A Big Helping Hand From The Baptists

Wednesday, January 16th 2008, 5:40 pm
By: News On 6

A massive relief effort to help ice storm victims is beginning to wind down. The Southern Baptist Disaster Relief Teams have stopped taking any additional work orders, and the out of state teams will leave Oklahoma this weekend. News On 6 anchor Craig Day reports those volunteers have had a tremendous impact on Oklahoma.

Right after the ice storm, Baptist Disaster Relief Teams arrived in Oklahoma to lend a helping hand.
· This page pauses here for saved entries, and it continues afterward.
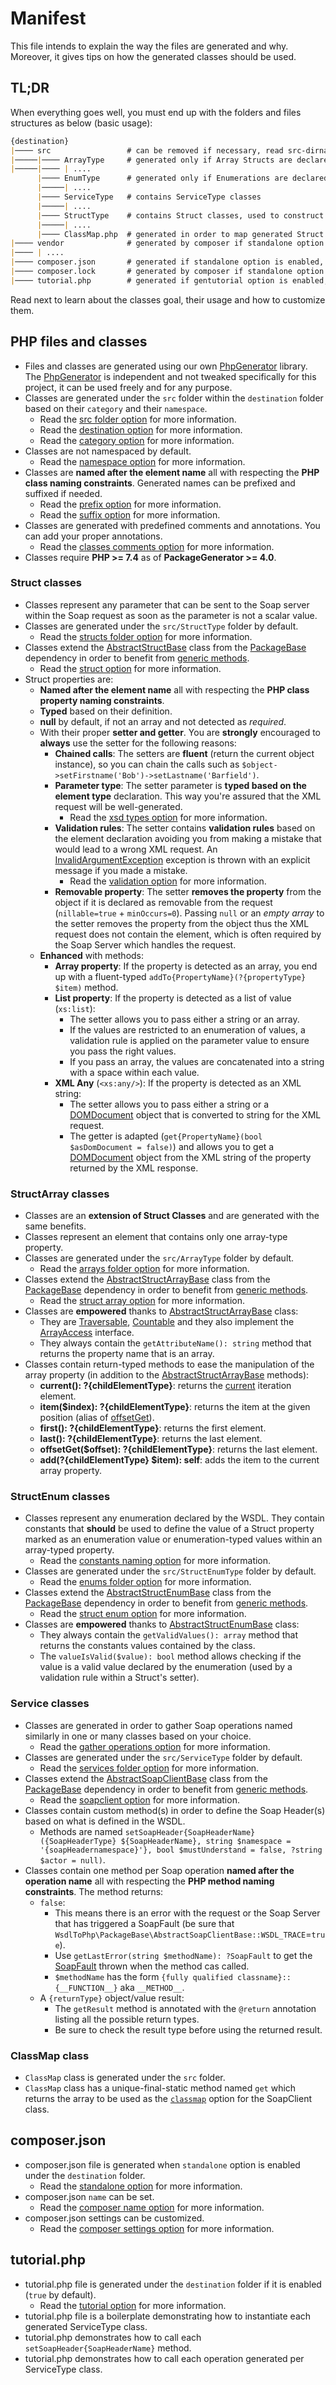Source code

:# Manifest

This file intends to explain the way the files are generated and why. Moreover, it gives tips on how the generated classes should be used.

## TL;DR
When everything goes well, you must end up with the folders and files structures as below (basic usage):

```markdown
{destination}
|──── src                 # can be removed if necessary, read src-dirname option
|─────|──── ArrayType     # generated only if Array Structs are declared
|─────|──── | ....
      |──── EnumType      # generated only if Enumerations are declared
      |─────| ....
      |──── ServiceType   # contains ServiceType classes
      |─────| ....
      |──── StructType    # contains Struct classes, used to construct request parameters
      |─────| ....
      |──── ClassMap.php  # generated in order to map generated Struct classes to Soap Structs
|──── vendor              # generated by composer if standalone option is enabled, true by default
|──── | ....
|──── composer.json       # generated if standalone option is enabled, true by default
|──── composer.lock       # generated by composer if standalone option is enabled, true by default
|──── tutorial.php        # generated if gentutorial option is enabled, true by default
```

Read next to learn about the classes goal, their usage and how to customize them.

## PHP files and classes
- Files and classes are generated using our own [PhpGenerator](https://github.com/WsdlToPhp/PhpGenerator) library. The [PhpGenerator](https://github.com/WsdlToPhp/PhpGenerator) is independent and not tweaked specifically for this project, it can be used freely and for any purpose.
- Classes are generated under the `src` folder within the `destination` folder based on their `category` and their `namespace`.
  - Read the [src folder option](https://github.com/WsdlToPhp/PackageGenerator/wiki/Options#src-dirname) for more information.
  - Read the [destination option](https://github.com/WsdlToPhp/PackageGenerator/wiki/Options#destination) for more information.
  - Read the [category option](https://github.com/WsdlToPhp/PackageGenerator/wiki/Options#category) for more information.
- Classes are not namespaced by default.
  - Read the [namespace option](https://github.com/WsdlToPhp/PackageGenerator/wiki/Options#namespace) for more information.
- Classes are **named after the element name** all with respecting the **PHP class naming constraints**. Generated names can be prefixed and suffixed if needed.
  - Read the [prefix option](https://github.com/WsdlToPhp/PackageGenerator/wiki/Options#prefix) for more information.
  - Read the [suffix option](https://github.com/WsdlToPhp/PackageGenerator/wiki/Options#suffix) for more information.
- Classes are generated with predefined comments and annotations. You can add your proper annotations.
  - Read the [classes comments option](https://github.com/WsdlToPhp/PackageGenerator/wiki/Options#classes-comments) for more information.
- Classes require **PHP >= 7.4** as of **PackageGenerator >= 4.0**.

### Struct classes
- Classes represent any parameter that can be sent to the Soap server within the Soap request as soon as the parameter is not a scalar value.
- Classes are generated under the `src/StructType` folder by default.
  - Read the [structs folder option](https://github.com/WsdlToPhp/PackageGenerator/wiki/Options#structs-folder) for more information.
- Classes extend the [AbstractStructBase](https://github.com/WsdlToPhp/PackageBase#abstractstructbase) class from the [PackageBase](https://github.com/WsdlToPhp/PackageBase) dependency in order to benefit from [generic methods](https://github.com/WsdlToPhp/PackageBase#abstractstructbase).
  - Read the [struct option](https://github.com/WsdlToPhp/PackageGenerator/wiki/Options#struct) for more information.
- Struct properties are:
  - **Named after the element name** all with respecting the **PHP class property naming constraints**.
  - **Typed** based on their definition.
  - **null** by default, if not an array and not detected as *required*.
  - With their proper **setter and getter**. You are **strongly** encouraged to **always** use the setter for the following reasons:
    - **Chained calls**: The setters are **fluent** (return the current object instance), so you can chain the calls such as `$object->setFirstname('Bob')->setLastname('Barfield')`.
    - **Parameter type**: The setter parameter is **typed based on the element type** declaration. This way you're assured that the XML request will be well-generated.
      - Read the [xsd types option](https://github.com/WsdlToPhp/PackageGenerator/wiki/Options#xsd-types-mapping) for more information.
    - **Validation rules**: The setter contains **validation rules** based on the element declaration avoiding you from making a mistake that would lead to a wrong XML request. An [InvalidArgumentException](https://www.php.net/manual/en/class.invalidargumentexception.php) exception is thrown with an explicit message if you made a mistake.
      - Read the [validation option](https://github.com/WsdlToPhp/PackageGenerator/wiki/Options#validation) for more information.
    - **Removable property**: The setter **removes the property** from the object if it is declared as removable from the request (`nillable=true` + `minOccurs=0`). Passing `null` or an *empty array* to the setter removes the property from the object thus the XML request does not contain the element, which is often required by the Soap Server which handles the request.
  - **Enhanced** with methods:
    - **Array property**: If the property is detected as an array, you end up with a fluent-typed `addTo{PropertyName}(?{propertyType} $item)` method.
    - **List property**: If the property is detected as a list of value (`xs:list`):
      - The setter allows you to pass either a string or an array.
      - If the values are restricted to an enumeration of values, a validation rule is applied on the parameter value to ensure you pass the right values.
      - If you pass an array, the values are concatenated into a string with a space within each value.
    - **XML Any** (`<xs:any/>`): If the property is detected as an XML string:
      - The setter allows you to pass either a string or a [DOMDocument](https://www.php.net/manual/en/class.domdocument.php) object that is converted to string for the XML request.
      - The getter is adapted (`get{PropertyName}(bool $asDomDocument = false)`) and allows you to get a [DOMDocument](https://www.php.net/manual/en/class.domdocument.php) object from the XML string of the property returned by the XML response.

### StructArray classes
- Classes are an **extension of Struct Classes** and are generated with the same benefits.
- Classes represent an element that contains only one array-type property.
- Classes are generated under the `src/ArrayType` folder by default.
  - Read the [arrays folder option](https://github.com/WsdlToPhp/PackageGenerator/wiki/Options#arrays-folder) for more information.
- Classes extend the [AbstractStructArrayBase](https://github.com/WsdlToPhp/PackageBase#abstractstructarraybase) class from the [PackageBase](https://github.com/WsdlToPhp/PackageBase) dependency in order to benefit from [generic methods](https://github.com/WsdlToPhp/PackageBase#abstractstructarraybase).
  - Read the [struct array option](https://github.com/WsdlToPhp/PackageGenerator/wiki/Options#structarray) for more information.
- Classes are **empowered** thanks to [AbstractStructArrayBase](https://github.com/WsdlToPhp/PackageBase#abstractstructarraybase) class:
  - They are [Traversable](https://www.php.net/manual/en/class.traversable.php), [Countable](https://www.php.net/manual/en/class.countable.php) and they also implement the [ArrayAccess](https://www.php.net/manual/en/class.arrayaccess.php) interface.
  - They always contain the `getAttributeName(): string` method that returns the property name that is an array.
- Classes contain return-typed methods to ease the manipulation of the array property (in addition to the [AbstractStructArrayBase](https://github.com/WsdlToPhp/PackageBase#abstractstructarraybase) methods):
  - **current(): ?{childElementType}**: returns the [current](https://www.php.net/manual/en/iterator.current.php) iteration element.
  - **item($index): ?{childElementType}**: returns the item at the given position (alias of [offsetGet](https://www.php.net/manual/en/arrayaccess.offsetget.php)).
  - **first(): ?{childElementType}**: returns the first element.
  - **last(): ?{childElementType}**: returns the last element.
  - **offsetGet($offset): ?{childElementType}**: returns the last element.
  - **add(?{childElementType} $item): self**: adds the item to the current array property.

### StructEnum classes
- Classes represent any enumeration declared by the WSDL. They contain constants that **should** be used to define the value of a Struct property marked as an enumeration value or enumeration-typed values within an array-typed property.
  - Read the [constants naming option](https://github.com/WsdlToPhp/PackageGenerator/wiki/Options#constants-naming) for more information.
- Classes are generated under the `src/StructEnumType` folder by default.
  - Read the [enums folder option](https://github.com/WsdlToPhp/PackageGenerator/wiki/Options#enums-folder) for more information.
- Classes extend the [AbstractStructEnumBase](https://github.com/WsdlToPhp/PackageBase#abstractstructenumbase) class from the [PackageBase](https://github.com/WsdlToPhp/PackageBase) dependency in order to benefit from [generic methods](https://github.com/WsdlToPhp/PackageBase#abstractstructenumbase).
  - Read the [struct enum option](https://github.com/WsdlToPhp/PackageGenerator/wiki/Options#structenum) for more information.
- Classes are **empowered** thanks to [AbstractStructEnumBase](https://github.com/WsdlToPhp/PackageBase#abstractstructenumbase) class:
  - They always contain the `getValidValues(): array` method that returns the constants values contained by the class.
  - The `valueIsValid($value): bool` method allows checking if the value is a valid value declared by the enumeration (used by a validation rule within a Struct's setter).

### Service classes
- Classes are generated in order to gather Soap operations named similarly in one or many classes based on your choice.
  - Read the [gather operations option](https://github.com/WsdlToPhp/PackageGenerator/wiki/Options#gather-operations-methods) for more information.
- Classes are generated under the `src/ServiceType` folder by default.
  - Read the [services folder option](https://github.com/WsdlToPhp/PackageGenerator/wiki/Options#services-folder) for more information.
- Classes extend the [AbstractSoapClientBase](https://github.com/WsdlToPhp/PackageBase#abstractsoapclientbase) class from the [PackageBase](https://github.com/WsdlToPhp/PackageBase) dependency in order to benefit from [generic methods](https://github.com/WsdlToPhp/PackageBase#abstractsoapclientbase).
  - Read the [soapclient option](https://github.com/WsdlToPhp/PackageGenerator/wiki/Options#soapclient) for more information.
- Classes contain custom method(s) in order to define the Soap Header(s) based on what is defined in the WSDL.
  - Methods are named `setSoapHeader{SoapHeaderName}({SoapHeaderType} ${SoapHeaderName}, string $namespace = '{soapHeadernamespace}'}, bool $mustUnderstand = false, ?string $actor = null)`.
- Classes contain one method per Soap operation **named after the operation name** all with respecting the **PHP method naming constraints**. The method returns:
  - `false`:
    - This means there is an error with the request or the Soap Server that has triggered a SoapFault (be sure that `WsdlToPhp\PackageBase\AbstractSoapClientBase::WSDL_TRACE`=`true`).
    - Use `getLastError(string $methodName): ?SoapFault` to get the [SoapFault](https://www.php.net/manual/en/class.soapfault.php) thrown when the method cas called.
    - `$methodName` has the form `{fully qualified classname}::{__FUNCTION__}` aka `__METHOD__`.
  - A `{returnType}` object/value result:
    - The `getResult` method is annotated with the `@return` annotation listing all the possible return types.
    - Be sure to check the result type before using the returned result.

### ClassMap class
- `ClassMap` class is generated under the `src` folder.
- `ClassMap` class has a unique-final-static method named `get` which returns the array to be used as the [`classmap`](https://www.php.net/manual/en/soapclient.construct.php#refsect1-soapclient.construct-parameters) option for the SoapClient class.

## composer.json
- composer.json file is generated when `standalone` option is enabled under the `destination` folder.
  - Read the [standalone option](https://github.com/WsdlToPhp/PackageGenerator/wiki/Options#standalone) for more information.
- composer.json `name` can be set.
  - Read the [composer name option](https://github.com/WsdlToPhp/PackageGenerator/wiki/Options#composer-name) for more information.
- composer.json settings can be customized.
  - Read the [composer settings option](https://github.com/WsdlToPhp/PackageGenerator/wiki/Options#composer-settings) for more information.

## tutorial.php
- tutorial.php file is generated under the `destination` folder if it is enabled (`true` by default).
  - Read the [tutorial option](https://github.com/WsdlToPhp/PackageGenerator/wiki/Options#generate-tutorial) for more information.
- tutorial.php file is a boilerplate demonstrating how to instantiate each generated ServiceType class.
- tutorial.php demonstrates how to call each `setSoapHeader{SoapHeaderName}` method.
- tutorial.php demonstrates how to call each operation generated per ServiceType class.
A team from eastern Tennessee helped Charlie Hickman of Collinsville.

"When these broke, it was just like rifle shots except magnified. It was extremely loud," said Charlie Hickman of Collinsville.

Limbs from Hickman's giant oak tree and other trees on her property were an overwhelming task without help. She's grateful for the help she received.

"It's unbelievable. It just restores your faith in human beings," said Charlie Hickman of Collinsville.

There were 18 different disaster relief teams from the organization that went to work across Eastern Oklahoma.

"Helping people is a feeling that is hard to describe. We do that to glorify our Lord and Savior Jesus Christ. And, not ourselves," said Rich Haworth of Southern Baptist Disaster Relief.

The volunteer teams had more than 2,100 work orders stretching from Tulsa to Miami.

With the out of state disaster relief teams leaving soon, storm victims who have asked for help with debris removal, may be wondering if they'll still be able to get assistance. Baptist Disaster Relief Teams say they are still committed to getting to critical jobs.

That would include limbs on cars or houses and help for the elderly or disabled. The remaining jobs on their list will be assigned to area churches to finish.

"We'll be incorporating the youth in our church to come out and drag limbs from spot to spot and help out the chainsaw people," said Rich Haworth of Southern Baptist Disaster Relief.

The crews will leave Oklahoma with a sense of satisfaction in a job well done. And, they'll go with the deep appreciation of those they've touched.

"If there is ever such a thing as a good disaster, this has been one. Seeing people helping people," said Rich Haworth of Southern Baptist Disaster Relief.

Baptist Disaster Relief Teams from Tennessee, Kentucky, Louisiana, and Texas came to help after the ice storm. Altogether, they put in more than 3,000 volunteer days.